Since 19 November, the Houthis have carried out 28 drone and missile attacks in the Red Sea. In response, the United States (US) and the United Kingdom (UK) have launched attacks on Yemen to destroy Houthi capabilities.


The Houthi Attacks Have Impacted Global Trade

The attacks by the Houthis, in solidarity with the Palestinians, have majorly impacted the Israeli economy, with an 85 per cent drop in port activities of the latter's only Red Sea port, the Port of Eilat. The port handles most of Israel's potash exports and imports of cars made by China. China's largest state-owned shipping company, COSCO, has suspended shipping to Israel through the Red Sea. Such disruptions can also eat into Israel's growing share in the liquefied natural gas (LNG) market.

But, even more, the Houthi attacks have impacted global trade.

The Red Sea is a major global maritime route which handles almost 12 per cent of worldwide shipping, handling 50 ships daily full of cargo amounting to anywhere between 3 to 9 billion US dollars.
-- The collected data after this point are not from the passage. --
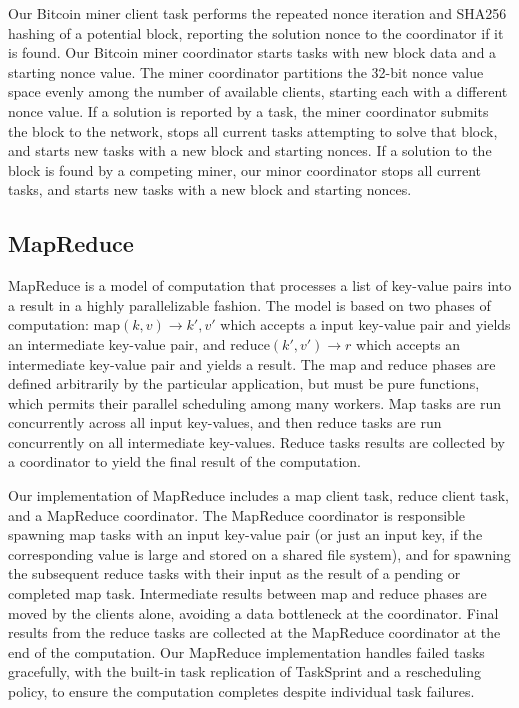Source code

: \documentclass [11pt, twocolumn] {article}
\begin{document}
Our Bitcoin miner client task performs the repeated nonce iteration and SHA256 hashing of a potential block, reporting the solution nonce to the coordinator if it is found. Our Bitcoin miner coordinator starts tasks with new block data and a starting nonce value. The miner coordinator partitions the 32-bit nonce value space evenly among the number of available clients, starting each with a different nonce value. If a solution is reported by a task, the miner coordinator submits the block to the network, stops all current tasks attempting to solve that block, and starts new tasks with a new block and starting nonces. If a solution to the block is found by a competing miner, our minor coordinator stops all current tasks, and starts new tasks with a new block and starting nonces.

\subsection {MapReduce} 

MapReduce is a model of computation that processes a list of key-value pairs into a result in a highly parallelizable fashion. The model is based on two phases of computation: $\text{map}(k, v) \rightarrow k',v'$ which accepts a input key-value pair and yields an intermediate key-value pair, and $\text{reduce}(k', v') \rightarrow r$ which accepts an intermediate key-value pair and yields a result. The map and reduce phases are defined arbitrarily by the particular application, but must be pure functions, which permits their parallel scheduling among many workers. Map tasks are run concurrently across all input key-values, and then reduce tasks are run concurrently on all intermediate key-values. Reduce tasks results are collected by a coordinator to yield the final result of the computation.

Our implementation of MapReduce includes a map client task, reduce client task, and a MapReduce coordinator. The MapReduce coordinator is responsible spawning map tasks with an input key-value pair (or just an input key, if the corresponding value is large and stored on a shared file system), and for spawning the subsequent reduce tasks with their input as the result of a pending or completed map task. Intermediate results between map and reduce phases are moved by the clients alone, avoiding a data bottleneck at the coordinator. Final results from the reduce tasks are collected at the MapReduce coordinator at the end of the computation. Our MapReduce implementation handles failed tasks gracefully, with the built-in task replication of TaskSprint and a rescheduling policy, to ensure the computation completes despite individual task failures.
\end{document}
The Houthi attacks, according to reports based on data released by Clarkson Research, have cut the Red Sea's freight traffic by 44 per cent, significantly increasing both travel time and cost. Oil prices have also increased by one per cent since 12 January.

In response to these attacks on 18 December, the US launched Operation Prosperity Guardian — a multinational coalition to respond to the Houthi attacks. The operation was immediately condemned by China and Russia, who saw this as yet another endeavour to expand US presence in the Red Sea.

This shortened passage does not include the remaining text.